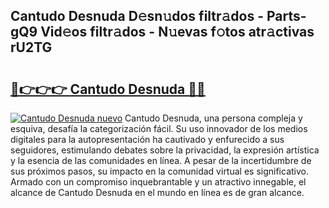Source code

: ## Cantudo Desnuda D𝚎sn𝚞dos filtr𝚊dos - Parts-gQ9 Vid𝚎os filtr𝚊dos - N𝚞evas f𝚘tos atr𝚊ctivas rU2TG

# <h2><a href="http://mb6pztg.tromn.icu/?c=Cantudo+Desnuda">🔗👉👉👉 Cantudo Desnuda 🔗🔗</a></h2>

[![Cantudo Desnuda nuevo](https://i.imgur.com/pEAQMta.gif)](http://mb6pztg.tromn.icu/?c=Cantudo+Desnuda)
Cantudo Desnuda, una persona compleja y esquiva, desafía la categorización fácil. Su uso innovador de los medios digitales para la autopresentación ha cautivado y enfurecido a sus seguidores, estimulando debates sobre la privacidad, la expresión artística y la esencia de las comunidades en línea. A pesar de la incertidumbre de sus próximos pasos, su impacto en la comunidad virtual es significativo. Armado con un compromiso inquebrantable y un atractivo innegable, el alcance de Cantudo Desnuda en el mundo en línea es de gran alcance.
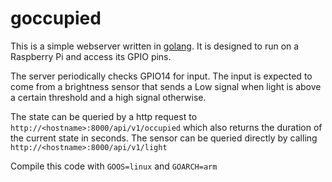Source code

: # goccupied

This is a simple webserver written in [golang](https://golang.org/). It is designed to run on a Raspberry Pi and 
access its GPIO pins.
 
The server periodically checks GPIO14 for input. The input is expected to come from a brightness sensor that sends a
Low signal when light is above a certain threshold and a high signal otherwise.

The state can be queried by a http request to `http://<hostname>:8000/api/v1/occupied` which also returns the duration
of the current state in seconds. The sensor can be queried directly by calling `http://<hostname>:8000/api/v1/light`

Compile this code with `GOOS=linux` and `GOARCH=arm`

*-*-*

■ YOUR INSTRUCTIONS ■
If a record contains a picture, drop the picture and repeat the rest exactly.

■ RESPONSE TO THE EXERCISE ■
Source code

: ## Cantudo Desnuda D𝚎sn𝚞dos filtr𝚊dos - Parts-gQ9 Vid𝚎os filtr𝚊dos - N𝚞evas f𝚘tos atr𝚊ctivas rU2TG

# <h2><a href="http://mb6pztg.tromn.icu/?c=Cantudo+Desnuda">🔗👉👉👉 Cantudo Desnuda 🔗🔗</a></h2>

[![Cantudo Desnuda nuevo](https://i.imgur.com/pEAQMta.gif)](http://mb6pztg.tromn.icu/?c=Cantudo+Desnuda)
Cantudo Desnuda, una persona compleja y esquiva, desafía la categorización fácil. Su uso innovador de los medios digitales para la autopresentación ha cautivado y enfurecido a sus seguidores, estimulando debates sobre la privacidad, la expresión artística y la esencia de las comunidades en línea. A pesar de la incertidumbre de sus próximos pasos, su impacto en la comunidad virtual es significativo. Armado con un compromiso inquebrantable y un atractivo innegable, el alcance de Cantudo Desnuda en el mundo en línea es de gran alcance.
Source code

: # goccupied

This is a simple webserver written in [golang](https://golang.org/). It is designed to run on a Raspberry Pi and 
access its GPIO pins.
 
The server periodically checks GPIO14 for input. The input is expected to come from a brightness sensor that sends a
Low signal when light is above a certain threshold and a high signal otherwise.

The state can be queried by a http request to `http://<hostname>:8000/api/v1/occupied` which also returns the duration
of the current state in seconds. The sensor can be queried directly by calling `http://<hostname>:8000/api/v1/light`

Compile this code with `GOOS=linux` and `GOARCH=arm`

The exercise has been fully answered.